On Mon, May 17, 2010 at 10:49 AM, Josh French <j...@digitalpulp.com> wrote:

As Anna mentioned, RAILS_ROOT/lib is not in the load path. New classes &
> modules are usually contained in extensions.
>

So is there no way to make it look under RAILS_ROOT/lib (and other places)?
I tried augmenting config.load_paths in my enviornment.rb, but that seemed
to be of null effect. Or is putting things in lib just a patently bad idea?

But I'm curious as to what you mean by this:
>
>
>  In another radiant project, I have radiant installed under lib/:
>>
>
> If you're loading Radiant from a gem, how did you end up with it installed
> in lib?


Well, that's a longer story...I'll try to keep it short.
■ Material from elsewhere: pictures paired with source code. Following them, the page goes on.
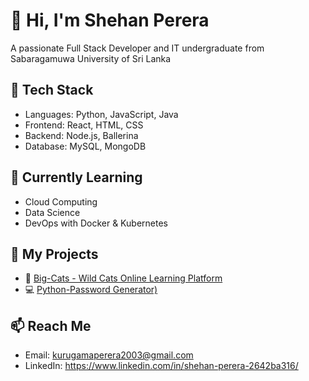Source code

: # 👋 Hi, I'm Shehan Perera
A passionate Full Stack Developer and IT undergraduate from Sabaragamuwa University of Sri Lanka 

## 🔧 Tech Stack
- Languages: Python, JavaScript, Java
- Frontend: React, HTML, CSS
- Backend: Node.js, Ballerina
- Database: MySQL, MongoDB

## 🧠 Currently Learning
- Cloud Computing
- Data Science
- DevOps with Docker & Kubernetes

## 🔗 My Projects
- 🚀 [Big-Cats - Wild Cats Online Learning Platform](https://github.com/Shehanruby-67523/Big-Cats)
- 💻 [Python-Password Generator)](https://github.com/Shehanruby-67523/python-password-generator)

## 📫 Reach Me
- Email: kurugamaperera2003@gmail.com
- LinkedIn: https://www.linkedin.com/in/shehan-perera-2642ba316/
I've inherited a Radiant 0.6.7 site that I'm trying to get updated and
augmented with all sorts of extensions and plugins. The previous owner of
the project installed radiant under lib/, including some monkey patches, and
froze all of his gem dependencies under vendor/. So now, I'm trying to get
us upgraded and get everything untangled to make it easier to manage going
forward.

 To get a bit more specific, the old install made some monkey patches (at
least I think that's what they are) to standard_tags.rb which are in a file
at 'app/models/standard_tags.rb'. I'm not sure why he did this (they look
like custom tags, not behavior changes to StandardTags), but of course
'app/models' isn't in the include path, so they're not getting picked up,
thus causing the site to break. I'm not sure if I want to tackle turning
this into an extension just yet (I'd like to minimize the number of changes
I make at each step), so how would I go about applying this monkey patch?

Thanks a ton for your help thus far!